# **Sarcasm detection on Reddit**

In this notebook, we addressed a binary classification problem aimed at detecting sarcasm in Reddit comments.

We chose 3 feature engineering methods and 4 classification models and compared them to find out which combination performs better:
- Feature engineering: TF-IDF, Word2Vec, and BERT.

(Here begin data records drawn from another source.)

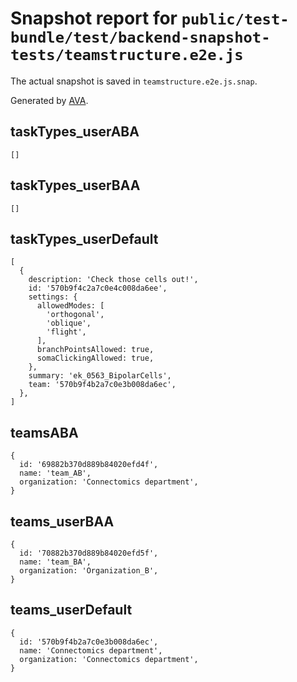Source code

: # Snapshot report for `public/test-bundle/test/backend-snapshot-tests/teamstructure.e2e.js`

The actual snapshot is saved in `teamstructure.e2e.js.snap`.

Generated by [AVA](https://ava.li).

## taskTypes_userABA

    []

## taskTypes_userBAA

    []

## taskTypes_userDefault

    [
      {
        description: 'Check those cells out!',
        id: '570b9f4c2a7c0e4c008da6ee',
        settings: {
          allowedModes: [
            'orthogonal',
            'oblique',
            'flight',
          ],
          branchPointsAllowed: true,
          somaClickingAllowed: true,
        },
        summary: 'ek_0563_BipolarCells',
        team: '570b9f4b2a7c0e3b008da6ec',
      },
    ]

## teamsABA

    {
      id: '69882b370d889b84020efd4f',
      name: 'team_AB',
      organization: 'Connectomics department',
    }

## teams_userBAA

    {
      id: '70882b370d889b84020efd5f',
      name: 'team_BA',
      organization: 'Organization_B',
    }

## teams_userDefault

    {
      id: '570b9f4b2a7c0e3b008da6ec',
      name: 'Connectomics department',
      organization: 'Connectomics department',
    }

- Classification models: Logistic regression, Random forest, Linear SVC, and Multilayer perceptron.

## **Spark Setup**


### 1. Install PySpark and related dependencies

In [None]:
# java
# !apt-get install openjdk-8-jdk-headless -qq > /dev/null
# !wget -q https://downloads.apache.org/spark/spark-3.2.4/spark-3.2.4-bin-hadoop2.7.tgz
# !tar xf spark-3.2.4-bin-hadoop2.7.tgz
# !rm -rf /content/spark-3.2.4-bin-hadoop2.7.tgz
!pip install findspark

In [None]:
# !update-alternatives --set java /usr/lib/jvm/java-8-openjdk-amd64/jre/bin/java
!java -version

In [None]:
# setting java path as environment variable
# import os
# os.environ["JAVA_HOME"] = "/usr/lib/jvm/java-8-openjdk-amd64"

In [None]:
!pip install pyspark
!pip install spark-nlp==4.4.2

In [None]:
!python --version

In [None]:
!pyspark --version

### 2. Import useful Python packages

In [None]:
from pyspark import *
from pyspark.sql import *
from pyspark.sql.types import *
from pyspark.sql.functions import *
from pyspark import SparkContext, SparkConf
from pyspark.sql import DataFrame
from pyspark.ml.feature import VectorAssembler, SQLTransformer, Normalizer
from pyspark.sql.functions import udf, col, transform

import sparknlp

import gc

### 3. Create Spark context

In [None]:
import findspark
findspark.init()

In [None]:
spark = SparkSession.builder \
    .appName("Spark NLP") \
    .master("local[4]") \
    .config("spark.dynamicAllocation.enabled", "true") \
    .config("spark.executor.memoryOverhead", "1g") \
    .config("spark.driver.memory","32G") \
    .config("spark.python.worker.memory","32G") \
    .config("spark.sql.analyzer.maxIterations", "6000") \
    .config("spark.driver.cores", "10") \
    .config("spark.driver.maxResultSize", "32G") \
    .config("spark.kryoserializer.buffer.max", "2000M") \
    .config("spark.jars.packages", "com.johnsnowlabs.nlp:spark-nlp_2.12:4.4.2") \
    .config("spark.sql.autoBroadcastJoinThreshold", "-1") \
    .getOrCreate()

print("Spark NLP version", sparknlp.version())
print("Apache Spark version:", spark.version)

In [None]:
sc = spark.sparkContext
type(sc)

## **Dataset**

The original dataset used in this notebook is available [here](https://www.kaggle.com/datasets/toygarr/datasets-for-natural-language-processing), in the *sarcasm* folder.
This dataset contains 30k sarcastic comments from the Internet commentary website Reddit.
The comments are pre-processed by making lower case and removing punctuations, hashtags, usernames and html tags.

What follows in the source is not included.